Mas valeu a experiência. O time seguiu treinando, já de olho nas Olimpíadas de 1996, nos EUA. Era a estreia do Brasil na modalidade. A seleção ficou em quarto lugar e começava a dar sinais de evolução, inclusive para o reconhecimento do esporte.

Em 1999 (foto abaixo) a seleção fez bonito. Na Copa do Mundo, apesar de muitos obstáculos, a seleção jogou com garra, deu show e conquistou o terceiro lugar na edição americana. Sissi foi destaque, como uma das artilheiras do campeonato.

Em 2003, chegou aquela que fez a diferença no futebol brasileiro e mundial. Seis vezes eleita a melhor do mundo, ao lado de Messi, Cristiano Ronaldo e outras feras. Marta Vieira da Silva, alagoana de Dois Riachos, é recordista. Poucos são os futebolistas que conquistaram tantos títulos de forma consecutiva.

Marta levou o futebol feminino brasileiro para outro patamar. Conquistou o Pan em 2003, nos EUA; a prata na Olímpiada da Grécia, em 2004; ouro, de goleada, no Pan do Rio, em 2007; vice-campeão na Copa de 2007, na China (vale ressaltar que foram duas grandes conquistas internacionais, no mesmo ano). Em 2008, veio a prata, na Olimpíada de Pequim. Em 2009, o Santos conquistou a Libertadores, tendo Marta e Cristiane no elenco, sendo Cristiane a artilheira da competição, com 15 gols. As Sereias da Vila encheram o Brasil de orgulho e conquistaram também a Copa do Brasil no mesmo ano.

Em 2014, a seleção começa um trabalho mais sólido, sob o comando de Vadão, para se preparar para a Copa Feminina de 2015 e as Olimpíadas de 2016. Aqui, a Seleção Feminina já tinha conquistado a torcida brasileira. As meninas bateram um bolão e ganharam o Pan de 2015, no Canadá.

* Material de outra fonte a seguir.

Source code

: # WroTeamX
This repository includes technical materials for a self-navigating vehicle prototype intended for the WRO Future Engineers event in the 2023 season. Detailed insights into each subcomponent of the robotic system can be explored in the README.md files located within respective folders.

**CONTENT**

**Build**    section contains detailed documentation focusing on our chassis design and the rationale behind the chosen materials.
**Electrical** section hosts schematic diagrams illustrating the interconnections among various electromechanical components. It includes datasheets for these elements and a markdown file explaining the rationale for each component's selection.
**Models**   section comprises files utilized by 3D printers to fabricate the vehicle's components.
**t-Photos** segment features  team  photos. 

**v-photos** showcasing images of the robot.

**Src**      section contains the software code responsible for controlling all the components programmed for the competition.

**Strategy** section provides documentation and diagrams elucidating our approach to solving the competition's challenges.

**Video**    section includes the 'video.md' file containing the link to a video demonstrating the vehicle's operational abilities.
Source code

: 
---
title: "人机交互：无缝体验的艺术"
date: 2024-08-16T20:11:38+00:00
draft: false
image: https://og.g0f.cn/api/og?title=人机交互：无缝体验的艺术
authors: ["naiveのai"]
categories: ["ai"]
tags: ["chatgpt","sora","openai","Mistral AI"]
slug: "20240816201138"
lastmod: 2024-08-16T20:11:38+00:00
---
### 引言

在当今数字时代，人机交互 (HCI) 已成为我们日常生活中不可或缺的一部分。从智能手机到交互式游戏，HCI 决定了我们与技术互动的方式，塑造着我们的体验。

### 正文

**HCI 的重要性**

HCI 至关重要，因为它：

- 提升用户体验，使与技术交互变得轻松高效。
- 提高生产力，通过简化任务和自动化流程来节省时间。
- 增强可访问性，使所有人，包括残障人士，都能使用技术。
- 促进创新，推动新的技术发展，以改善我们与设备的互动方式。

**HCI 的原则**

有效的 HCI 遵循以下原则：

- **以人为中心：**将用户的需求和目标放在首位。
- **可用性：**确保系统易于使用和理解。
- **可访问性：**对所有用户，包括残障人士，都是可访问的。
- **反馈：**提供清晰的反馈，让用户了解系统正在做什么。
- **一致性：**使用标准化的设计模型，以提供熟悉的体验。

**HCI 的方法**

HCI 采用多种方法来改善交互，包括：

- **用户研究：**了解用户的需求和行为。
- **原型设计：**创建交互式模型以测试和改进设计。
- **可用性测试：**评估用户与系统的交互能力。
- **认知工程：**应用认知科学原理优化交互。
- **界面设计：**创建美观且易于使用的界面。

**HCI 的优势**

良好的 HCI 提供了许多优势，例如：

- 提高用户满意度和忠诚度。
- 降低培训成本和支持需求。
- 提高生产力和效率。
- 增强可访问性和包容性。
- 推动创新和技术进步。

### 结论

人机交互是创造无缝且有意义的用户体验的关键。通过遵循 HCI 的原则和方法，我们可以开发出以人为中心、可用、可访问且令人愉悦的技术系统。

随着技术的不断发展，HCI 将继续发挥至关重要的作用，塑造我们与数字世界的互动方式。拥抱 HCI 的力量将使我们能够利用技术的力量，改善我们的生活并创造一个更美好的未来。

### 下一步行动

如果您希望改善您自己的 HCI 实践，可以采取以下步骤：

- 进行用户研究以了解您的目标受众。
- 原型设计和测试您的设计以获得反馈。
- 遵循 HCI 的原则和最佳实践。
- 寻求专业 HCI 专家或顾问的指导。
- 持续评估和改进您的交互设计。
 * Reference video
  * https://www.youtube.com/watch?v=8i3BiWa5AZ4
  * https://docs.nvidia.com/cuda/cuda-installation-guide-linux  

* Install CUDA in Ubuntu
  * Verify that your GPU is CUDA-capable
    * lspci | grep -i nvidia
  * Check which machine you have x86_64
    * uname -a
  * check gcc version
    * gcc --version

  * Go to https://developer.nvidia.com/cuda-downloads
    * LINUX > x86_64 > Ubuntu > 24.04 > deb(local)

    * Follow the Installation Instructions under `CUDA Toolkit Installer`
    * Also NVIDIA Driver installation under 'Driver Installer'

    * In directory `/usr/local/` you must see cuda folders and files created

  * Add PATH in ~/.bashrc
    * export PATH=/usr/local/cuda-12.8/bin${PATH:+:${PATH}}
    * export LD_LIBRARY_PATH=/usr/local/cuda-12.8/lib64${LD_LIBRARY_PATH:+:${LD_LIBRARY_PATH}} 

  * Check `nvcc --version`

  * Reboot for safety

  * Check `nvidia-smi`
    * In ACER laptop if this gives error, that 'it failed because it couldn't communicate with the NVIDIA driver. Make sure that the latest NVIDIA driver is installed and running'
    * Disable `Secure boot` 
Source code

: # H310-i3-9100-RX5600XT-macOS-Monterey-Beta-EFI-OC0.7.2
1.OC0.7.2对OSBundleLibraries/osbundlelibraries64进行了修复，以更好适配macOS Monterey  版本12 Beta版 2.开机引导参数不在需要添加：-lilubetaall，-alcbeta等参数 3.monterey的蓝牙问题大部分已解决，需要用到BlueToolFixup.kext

Em casa, na edição brasileira das Olimpíadas de 2016, mesmo tendo atuações excelentes, o Brasil caiu, frente ao olhar de uma torcida ávida pela vitória. A direção do time foi trocada e Emily foi a nova técnica da seleção.

O ano de 2019 marcou muitas conquistas para o futebol feminino. A CBF e CONMEBOL tornavam obrigatório que os clubes que quisessem disputar campeonatos masculinos, obrigatoriamente deveriam ter times femininos. Os clubes correm atrás para formar seus times e o futebol feminino ganhou seu espaço, inclusive nas mídias. A Globo transmitiu a Copa Feminina, pela primeira vez na história. Além das jogadoras ganharem espaço, as comentaristas e narradoras também chegaram para ficar. Segundo dados da FIFA, são mais de 30 milhões de mulheres jogando futebol no mundo.